Work instruction =
Give back an exact copy of the lines in the records below, from the line that has "1. **Approche Unique**" through the line that has "### 2. Enrichissement du Contenu", and nothing besides.

(Source texts of formatted documents)
◇ ◇ ◇ ◇
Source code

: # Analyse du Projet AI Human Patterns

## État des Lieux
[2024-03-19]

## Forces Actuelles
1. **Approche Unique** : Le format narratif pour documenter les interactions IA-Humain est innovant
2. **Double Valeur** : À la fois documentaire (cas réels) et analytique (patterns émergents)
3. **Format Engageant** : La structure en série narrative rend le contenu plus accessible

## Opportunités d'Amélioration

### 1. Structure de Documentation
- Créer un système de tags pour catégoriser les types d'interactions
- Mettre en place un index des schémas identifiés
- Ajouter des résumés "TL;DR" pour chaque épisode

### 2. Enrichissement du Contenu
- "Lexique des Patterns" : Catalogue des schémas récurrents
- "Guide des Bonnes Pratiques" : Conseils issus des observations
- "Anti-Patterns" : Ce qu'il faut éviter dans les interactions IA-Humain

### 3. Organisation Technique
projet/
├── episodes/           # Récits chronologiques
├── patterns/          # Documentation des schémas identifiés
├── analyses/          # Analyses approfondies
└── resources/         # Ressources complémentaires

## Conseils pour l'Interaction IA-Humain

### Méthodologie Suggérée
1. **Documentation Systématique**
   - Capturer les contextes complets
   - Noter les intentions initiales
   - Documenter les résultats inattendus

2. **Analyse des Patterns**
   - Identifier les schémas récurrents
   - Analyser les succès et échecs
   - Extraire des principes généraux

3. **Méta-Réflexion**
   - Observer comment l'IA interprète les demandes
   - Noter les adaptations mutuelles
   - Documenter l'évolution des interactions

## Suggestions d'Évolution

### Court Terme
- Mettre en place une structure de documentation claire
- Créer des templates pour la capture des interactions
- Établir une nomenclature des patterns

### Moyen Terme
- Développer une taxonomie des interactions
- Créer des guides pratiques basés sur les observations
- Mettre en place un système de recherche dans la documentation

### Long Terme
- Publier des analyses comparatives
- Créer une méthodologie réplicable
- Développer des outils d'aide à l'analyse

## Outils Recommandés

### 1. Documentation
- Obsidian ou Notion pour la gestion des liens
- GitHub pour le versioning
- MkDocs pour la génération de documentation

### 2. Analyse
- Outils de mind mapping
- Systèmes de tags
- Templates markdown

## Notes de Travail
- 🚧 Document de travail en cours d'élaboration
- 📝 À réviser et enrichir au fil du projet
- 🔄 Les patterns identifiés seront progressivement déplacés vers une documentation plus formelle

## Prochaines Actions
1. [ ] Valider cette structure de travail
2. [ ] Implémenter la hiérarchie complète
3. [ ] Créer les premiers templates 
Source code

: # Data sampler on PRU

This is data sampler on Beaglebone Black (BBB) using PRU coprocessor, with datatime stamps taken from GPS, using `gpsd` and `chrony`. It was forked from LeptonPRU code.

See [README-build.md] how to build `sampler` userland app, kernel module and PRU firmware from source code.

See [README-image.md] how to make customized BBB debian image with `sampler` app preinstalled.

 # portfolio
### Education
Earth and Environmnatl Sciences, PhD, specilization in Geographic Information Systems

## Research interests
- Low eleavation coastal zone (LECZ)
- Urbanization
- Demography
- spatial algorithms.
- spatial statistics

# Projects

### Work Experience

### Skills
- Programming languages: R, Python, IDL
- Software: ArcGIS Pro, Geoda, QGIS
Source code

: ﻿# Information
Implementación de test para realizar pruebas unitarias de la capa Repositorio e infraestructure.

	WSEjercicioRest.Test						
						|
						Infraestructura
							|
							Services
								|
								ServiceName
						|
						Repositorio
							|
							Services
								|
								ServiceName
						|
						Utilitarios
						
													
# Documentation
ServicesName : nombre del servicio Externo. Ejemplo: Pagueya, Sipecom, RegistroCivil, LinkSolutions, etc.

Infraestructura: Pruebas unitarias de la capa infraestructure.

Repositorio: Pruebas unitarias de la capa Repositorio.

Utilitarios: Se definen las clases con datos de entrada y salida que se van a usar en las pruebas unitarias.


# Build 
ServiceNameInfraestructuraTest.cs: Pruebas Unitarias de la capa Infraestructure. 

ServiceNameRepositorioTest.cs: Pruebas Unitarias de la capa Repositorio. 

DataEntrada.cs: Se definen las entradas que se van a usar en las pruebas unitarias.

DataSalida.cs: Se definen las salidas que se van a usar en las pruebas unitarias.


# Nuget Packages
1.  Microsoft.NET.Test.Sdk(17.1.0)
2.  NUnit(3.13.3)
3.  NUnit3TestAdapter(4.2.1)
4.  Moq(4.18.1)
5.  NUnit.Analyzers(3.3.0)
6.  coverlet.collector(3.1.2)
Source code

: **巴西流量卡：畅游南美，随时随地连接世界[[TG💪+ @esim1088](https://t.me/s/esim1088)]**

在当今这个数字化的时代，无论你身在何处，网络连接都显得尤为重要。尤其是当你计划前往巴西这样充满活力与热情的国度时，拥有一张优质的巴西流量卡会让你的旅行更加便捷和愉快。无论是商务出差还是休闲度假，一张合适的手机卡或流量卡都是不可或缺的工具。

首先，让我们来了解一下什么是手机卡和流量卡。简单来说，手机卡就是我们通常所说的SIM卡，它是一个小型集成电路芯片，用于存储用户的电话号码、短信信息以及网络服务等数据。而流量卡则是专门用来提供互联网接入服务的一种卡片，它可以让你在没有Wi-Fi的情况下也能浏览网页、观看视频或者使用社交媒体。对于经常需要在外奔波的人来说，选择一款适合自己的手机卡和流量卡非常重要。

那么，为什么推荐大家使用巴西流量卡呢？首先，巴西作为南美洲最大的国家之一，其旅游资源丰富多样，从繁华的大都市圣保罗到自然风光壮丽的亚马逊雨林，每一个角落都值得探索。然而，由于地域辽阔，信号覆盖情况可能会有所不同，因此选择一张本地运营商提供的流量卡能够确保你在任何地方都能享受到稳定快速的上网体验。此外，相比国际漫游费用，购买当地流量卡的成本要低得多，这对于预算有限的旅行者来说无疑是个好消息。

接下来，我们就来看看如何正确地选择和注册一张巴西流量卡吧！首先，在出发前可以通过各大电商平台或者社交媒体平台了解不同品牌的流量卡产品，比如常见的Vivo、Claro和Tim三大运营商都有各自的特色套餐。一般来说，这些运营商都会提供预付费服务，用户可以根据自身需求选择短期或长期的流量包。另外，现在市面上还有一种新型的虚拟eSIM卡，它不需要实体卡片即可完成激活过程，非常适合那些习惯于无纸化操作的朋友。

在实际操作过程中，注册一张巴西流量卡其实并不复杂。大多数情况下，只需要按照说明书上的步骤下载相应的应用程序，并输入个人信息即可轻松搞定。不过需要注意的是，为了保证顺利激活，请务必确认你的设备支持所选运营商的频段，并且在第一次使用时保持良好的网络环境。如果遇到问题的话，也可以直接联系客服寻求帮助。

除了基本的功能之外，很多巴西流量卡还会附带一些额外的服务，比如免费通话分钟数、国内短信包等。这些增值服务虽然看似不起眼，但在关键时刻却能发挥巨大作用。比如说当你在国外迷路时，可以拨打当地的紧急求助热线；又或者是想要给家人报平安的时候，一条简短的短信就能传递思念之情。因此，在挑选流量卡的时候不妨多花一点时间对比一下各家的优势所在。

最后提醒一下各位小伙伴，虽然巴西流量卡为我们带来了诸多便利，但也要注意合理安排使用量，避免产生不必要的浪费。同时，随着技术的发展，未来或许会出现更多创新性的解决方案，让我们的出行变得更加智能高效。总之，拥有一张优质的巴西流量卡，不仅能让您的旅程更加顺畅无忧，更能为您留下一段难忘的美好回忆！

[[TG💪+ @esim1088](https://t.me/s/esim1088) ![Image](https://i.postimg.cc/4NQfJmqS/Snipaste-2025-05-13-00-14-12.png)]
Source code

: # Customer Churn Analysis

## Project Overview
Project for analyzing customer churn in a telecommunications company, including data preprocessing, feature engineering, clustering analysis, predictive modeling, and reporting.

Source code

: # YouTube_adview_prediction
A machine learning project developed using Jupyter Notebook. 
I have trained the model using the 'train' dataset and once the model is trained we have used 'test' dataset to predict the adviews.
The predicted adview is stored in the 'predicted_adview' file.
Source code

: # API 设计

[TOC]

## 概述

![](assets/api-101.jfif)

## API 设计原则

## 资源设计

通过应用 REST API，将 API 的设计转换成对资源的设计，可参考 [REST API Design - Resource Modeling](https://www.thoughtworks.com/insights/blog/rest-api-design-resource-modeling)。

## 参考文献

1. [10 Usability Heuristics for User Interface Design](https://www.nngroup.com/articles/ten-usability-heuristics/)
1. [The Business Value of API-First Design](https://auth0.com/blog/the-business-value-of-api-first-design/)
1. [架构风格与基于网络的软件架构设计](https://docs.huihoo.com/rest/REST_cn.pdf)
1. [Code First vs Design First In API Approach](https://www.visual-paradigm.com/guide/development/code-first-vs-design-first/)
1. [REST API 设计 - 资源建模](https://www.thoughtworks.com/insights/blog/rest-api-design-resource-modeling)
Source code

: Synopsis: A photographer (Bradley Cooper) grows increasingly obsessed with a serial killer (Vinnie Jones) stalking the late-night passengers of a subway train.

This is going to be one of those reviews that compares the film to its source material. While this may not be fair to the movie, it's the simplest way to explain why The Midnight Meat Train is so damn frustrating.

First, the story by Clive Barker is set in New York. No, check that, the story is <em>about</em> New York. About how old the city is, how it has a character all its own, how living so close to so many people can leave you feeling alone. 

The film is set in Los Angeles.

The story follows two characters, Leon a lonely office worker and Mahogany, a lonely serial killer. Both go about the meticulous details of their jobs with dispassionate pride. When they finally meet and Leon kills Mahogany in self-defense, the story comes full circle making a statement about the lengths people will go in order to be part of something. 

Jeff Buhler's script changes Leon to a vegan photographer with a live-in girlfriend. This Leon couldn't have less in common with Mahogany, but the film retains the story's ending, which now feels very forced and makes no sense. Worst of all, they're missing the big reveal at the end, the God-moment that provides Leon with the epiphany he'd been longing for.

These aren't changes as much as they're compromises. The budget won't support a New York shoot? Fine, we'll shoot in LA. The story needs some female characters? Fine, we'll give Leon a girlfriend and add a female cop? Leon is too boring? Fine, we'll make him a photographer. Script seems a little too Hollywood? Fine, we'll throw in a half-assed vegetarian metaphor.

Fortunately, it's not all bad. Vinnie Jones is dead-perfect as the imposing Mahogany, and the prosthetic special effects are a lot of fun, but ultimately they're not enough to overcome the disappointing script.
◇ ◇ ◇ ◇
Exercise answer =
1. **Approche Unique** : Le format narratif pour documenter les interactions IA-Humain est innovant
2. **Double Valeur** : À la fois documentaire (cas réels) et analytique (patterns émergents)
3. **Format Engageant** : La structure en série narrative rend le contenu plus accessible

## Opportunités d'Amélioration

### 1. Structure de Documentation
- Créer un système de tags pour catégoriser les types d'interactions
- Mettre en place un index des schémas identifiés
- Ajouter des résumés "TL;DR" pour chaque épisode

### 2. Enrichissement du Contenu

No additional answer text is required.